(RECORDS SHOWN Opens)

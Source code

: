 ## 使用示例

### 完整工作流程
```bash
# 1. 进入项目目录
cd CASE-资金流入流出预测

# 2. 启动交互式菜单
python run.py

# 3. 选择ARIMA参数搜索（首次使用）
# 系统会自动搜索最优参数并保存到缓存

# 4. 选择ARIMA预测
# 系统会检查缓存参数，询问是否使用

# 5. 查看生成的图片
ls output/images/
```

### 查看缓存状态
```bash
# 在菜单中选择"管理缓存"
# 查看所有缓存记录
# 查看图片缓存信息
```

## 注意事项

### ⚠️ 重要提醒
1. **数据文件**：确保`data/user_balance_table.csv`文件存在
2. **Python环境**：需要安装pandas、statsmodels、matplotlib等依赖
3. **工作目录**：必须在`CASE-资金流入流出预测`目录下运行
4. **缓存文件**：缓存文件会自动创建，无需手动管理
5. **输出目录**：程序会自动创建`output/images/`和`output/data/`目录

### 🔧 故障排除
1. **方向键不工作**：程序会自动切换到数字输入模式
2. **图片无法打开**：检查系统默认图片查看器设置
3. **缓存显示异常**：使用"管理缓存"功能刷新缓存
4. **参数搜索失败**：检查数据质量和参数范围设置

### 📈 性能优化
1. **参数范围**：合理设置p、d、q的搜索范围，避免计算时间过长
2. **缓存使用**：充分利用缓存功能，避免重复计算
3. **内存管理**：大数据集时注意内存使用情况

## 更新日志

(RECORDS SHOWN Closes)

EXERCISE PROMPT:
The data must be given again in full, exactly as written.

EXERCISE RESPONSE:
Source code

: ## 使用示例

### 完整工作流程
```bash
# 1. 进入项目目录
cd CASE-资金流入流出预测

# 2. 启动交互式菜单
python run.py

# 3. 选择ARIMA参数搜索（首次使用）
# 系统会自动搜索最优参数并保存到缓存

# 4. 选择ARIMA预测
# 系统会检查缓存参数，询问是否使用

# 5. 查看生成的图片
ls output/images/
```

### 查看缓存状态
```bash
# 在菜单中选择"管理缓存"
# 查看所有缓存记录
# 查看图片缓存信息
```

## 注意事项

### ⚠️ 重要提醒
1. **数据文件**：确保`data/user_balance_table.csv`文件存在
2. **Python环境**：需要安装pandas、statsmodels、matplotlib等依赖
3. **工作目录**：必须在`CASE-资金流入流出预测`目录下运行
4. **缓存文件**：缓存文件会自动创建，无需手动管理
5. **输出目录**：程序会自动创建`output/images/`和`output/data/`目录

### 🔧 故障排除
1. **方向键不工作**：程序会自动切换到数字输入模式
2. **图片无法打开**：检查系统默认图片查看器设置
3. **缓存显示异常**：使用"管理缓存"功能刷新缓存
4. **参数搜索失败**：检查数据质量和参数范围设置

### 📈 性能优化
1. **参数范围**：合理设置p、d、q的搜索范围，避免计算时间过长
2. **缓存使用**：充分利用缓存功能，避免重复计算
3. **内存管理**：大数据集时注意内存使用情况

## 更新日志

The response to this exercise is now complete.